State officials, some from the Maryland Institute for Emergency Medical Services Systems, recently testified that the bill would undermine the entire state emergency medical system.

“The power down here from the Maryland Institute for Emergency Medical Services Systems and the state police is just incredible,” said Katie Nash, Mr. Pipkin’s chief of staff.

The pressure on lawmakers comes from the local firefighters and paramedics back home.

The Maryland State Police Department and the Maryland Institute for Emergency Medical Services Systems control to a large degree the grants that go to local fire departments for emergency equipment, and anytime state police sound the alarm, the local emergency medical providers come to Annapolis.

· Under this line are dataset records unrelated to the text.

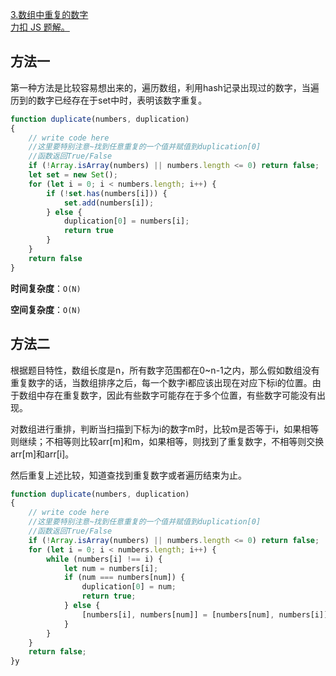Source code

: [3.数组中重复的数字](https://www.nowcoder.com/practice/623a5ac0ea5b4e5f95552655361ae0a8?tpId=13&tqId=11203&tPage=1&rp=1&ru=/ta/coding-interviews&qru=/ta/coding-interviews/question-ranking)     
[力扣 JS 题解。](https://github.com/GuYueJiaJie/blog/blob/master/%E7%AE%97%E6%B3%95%E4%B8%8E%E6%95%B0%E6%8D%AE%E7%BB%93%E6%9E%84/README.md)    

## 方法一    

第一种方法是比较容易想出来的，遍历数组，利用hash记录出现过的数字，当遍历到的数字已经存在于set中时，表明该数字重复。  

```javascript
function duplicate(numbers, duplication)
{
    // write code here
    //这里要特别注意~找到任意重复的一个值并赋值到duplication[0]
    //函数返回True/False
    if (!Array.isArray(numbers) || numbers.length <= 0) return false;
    let set = new Set();
    for (let i = 0; i < numbers.length; i++) {
        if (!set.has(numbers[i])) {
            set.add(numbers[i]);
        } else {
            duplication[0] = numbers[i];
            return true
        }
    }
    return false
}
```

**时间复杂度**：`O(N)`    

**空间复杂度**：`O(N)`

## 方法二 

根据题目特性，数组长度是n，所有数字范围都在0~n-1之内，那么假如数组没有重复数字的话，当数组排序之后，每一个数字i都应该出现在对应下标i的位置。由于数组中存在重复数字，因此有些数字可能存在于多个位置，有些数字可能没有出现。   

对数组进行重排，判断当扫描到下标为i的数字m时，比较m是否等于i，如果相等则继续；不相等则比较arr[m]和m，如果相等，则找到了重复数字，不相等则交换arr[m]和arr[i]。  

然后重复上述比较，知道查找到重复数字或者遍历结束为止。


```javascript
function duplicate(numbers, duplication)
{
    // write code here
    //这里要特别注意~找到任意重复的一个值并赋值到duplication[0]
    //函数返回True/False
    if (!Array.isArray(numbers) || numbers.length <= 0) return false;
    for (let i = 0; i < numbers.length; i++) {
        while (numbers[i] !== i) {
            let num = numbers[i];
            if (num === numbers[num]) {
                duplication[0] = num;
                return true;
            } else {
                [numbers[i], numbers[num]] = [numbers[num], numbers[i]];
            }
        }
    }
    return false;
}y
```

Local paramedics who were questioned did not want to talk for the record, saying their unit could be denied grants for new equipment.

In Annapolis, state police medevacs seem to fly under the political radar: conservatives support the police and aren’t eager to cut their budgets, while liberals like that the idea that medevac flights are financed by the state and not billed to the patient.

The commercial medevac industry’s chief lobbyist in Annapolis, attorney Bryson Popham, said his clients have given up, and he didn’t even get his “helicopter” files out of storage this session.

Mr. Rupert, of Air Methods, said his company has abandoned hope that anything will ever change.

“The state police are the most powerful lobby in the state they provide security for the governor, the Speaker of the House, and the President of the Senate,” he said. “I don’t think anything is going to change in my lifetime.”